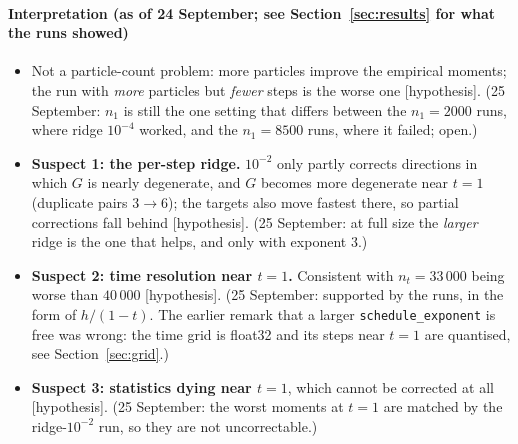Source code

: \documentclass[11pt,a4paper]{article}
\newcommand{\code}[1]{\texttt{#1}}
\newcommand{\hyp}{\textcolor{orange!80!black}{\textsf{[hypothesis]}}}
\begin{document}
\paragraph{Interpretation (as of 24 September; see Section~\ref{sec:results} for what the runs showed)}
\begin{itemize}
  \item Not a particle-count problem: more particles improve the empirical moments; the run
        with \emph{more} particles but \emph{fewer} steps is the worse one \hyp.
        (25 September: $n_1$ is still the one setting that differs between the $n_1=2000$ runs,
        where ridge $10^{-4}$ worked, and the $n_1=8500$ runs, where it failed; open.)
  \item \textbf{Suspect 1: the per-step ridge.} $10^{-2}$ only partly corrects directions in
        which $G$ is nearly degenerate, and $G$ becomes more degenerate near $t=1$ (duplicate
        pairs 3$\to$6); the targets also move fastest there, so partial corrections fall behind \hyp.
        (25 September: at full size the \emph{larger} ridge is the one that helps, and only
        with exponent 3.)
  \item \textbf{Suspect 2: time resolution near $t=1$.} Consistent with $n_t=33\,000$ being
        worse than $40\,000$ \hyp. (25 September: supported by the runs, in the form of
        $h/(1-t)$. The earlier remark that a larger \code{schedule\_exponent} is free was wrong:
        the time grid is float32 and its steps near $t=1$ are quantised, see Section~\ref{sec:grid}.)
  \item \textbf{Suspect 3: statistics dying near $t=1$}, which cannot be corrected at all \hyp.
        (25 September: the worst moments at $t=1$ are matched by the ridge-$10^{-2}$ run, so they
        are not uncorrectable.)
\end{itemize}
\end{document}
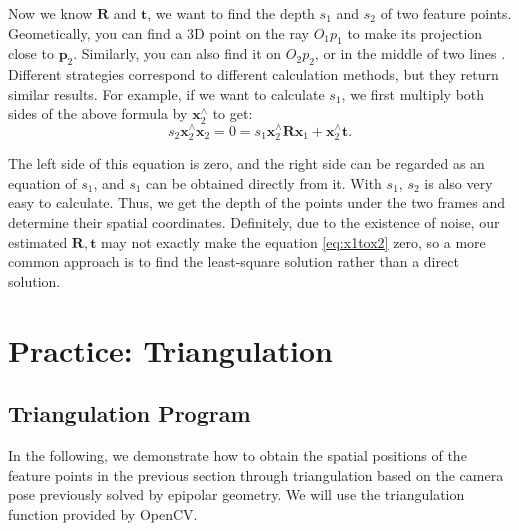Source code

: Now we know $\mathbf{R}$ and $\mathbf{t}$, we want to find the depth $s_1$ and $s_2$ of two feature points. Geometically, you can find a 3D point on the ray $O_1 p_1$ to make its projection close to $\mathbf{p}_2$. Similarly, you can also find it on $O_2 p_2$, or in the middle of two lines . Different strategies correspond to different calculation methods, but they return similar results. For example, if we want to calculate $s_1$, we first multiply both sides of the above formula by $\mathbf{x}_2^\wedge$ to get:
\begin{equation}
\label{eq:x1tox2}
s_2 \mathbf{x}_2^\wedge \mathbf{x}_2 = 0 = s_1 \mathbf{x}_2^\wedge \mathbf{R} \mathbf{x}_1 + \mathbf{x}_2^\wedge \mathbf{t}. 
\end{equation}

The left side of this equation is zero, and the right side can be regarded as an equation of $s_1$, and $s_1$ can be obtained directly from it. With $s_1$, $s_2$ is also very easy to calculate. Thus, we get the depth of the points under the two frames and determine their spatial coordinates. Definitely, due to the existence of noise, our estimated $\mathbf{R}, \mathbf{t}$ may not exactly make the equation \eqref{eq:x1tox2} zero, so a more common approach is to find the least-square solution rather than a direct solution.

\section{Practice: Triangulation}
\subsection{Triangulation Program}
In the following, we demonstrate how to obtain the spatial positions of the feature points in the previous section through triangulation based on the camera pose previously solved by epipolar geometry. We will use the triangulation function provided by OpenCV.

........

Exercise aim | The response should hold only an exact retyping of the lines from the beginning of the data through the line containing "corrects directions in", both ends kept, pictures omitted.

Written answer |
Source code

: \documentclass[11pt,a4paper]{article}
\newcommand{\code}[1]{\texttt{#1}}
\newcommand{\hyp}{\textcolor{orange!80!black}{\textsf{[hypothesis]}}}
\begin{document}
\paragraph{Interpretation (as of 24 September; see Section~\ref{sec:results} for what the runs showed)}
\begin{itemize}
  \item Not a particle-count problem: more particles improve the empirical moments; the run
        with \emph{more} particles but \emph{fewer} steps is the worse one \hyp.
        (25 September: $n_1$ is still the one setting that differs between the $n_1=2000$ runs,
        where ridge $10^{-4}$ worked, and the $n_1=8500$ runs, where it failed; open.)
  \item \textbf{Suspect 1: the per-step ridge.} $10^{-2}$ only partly corrects directions in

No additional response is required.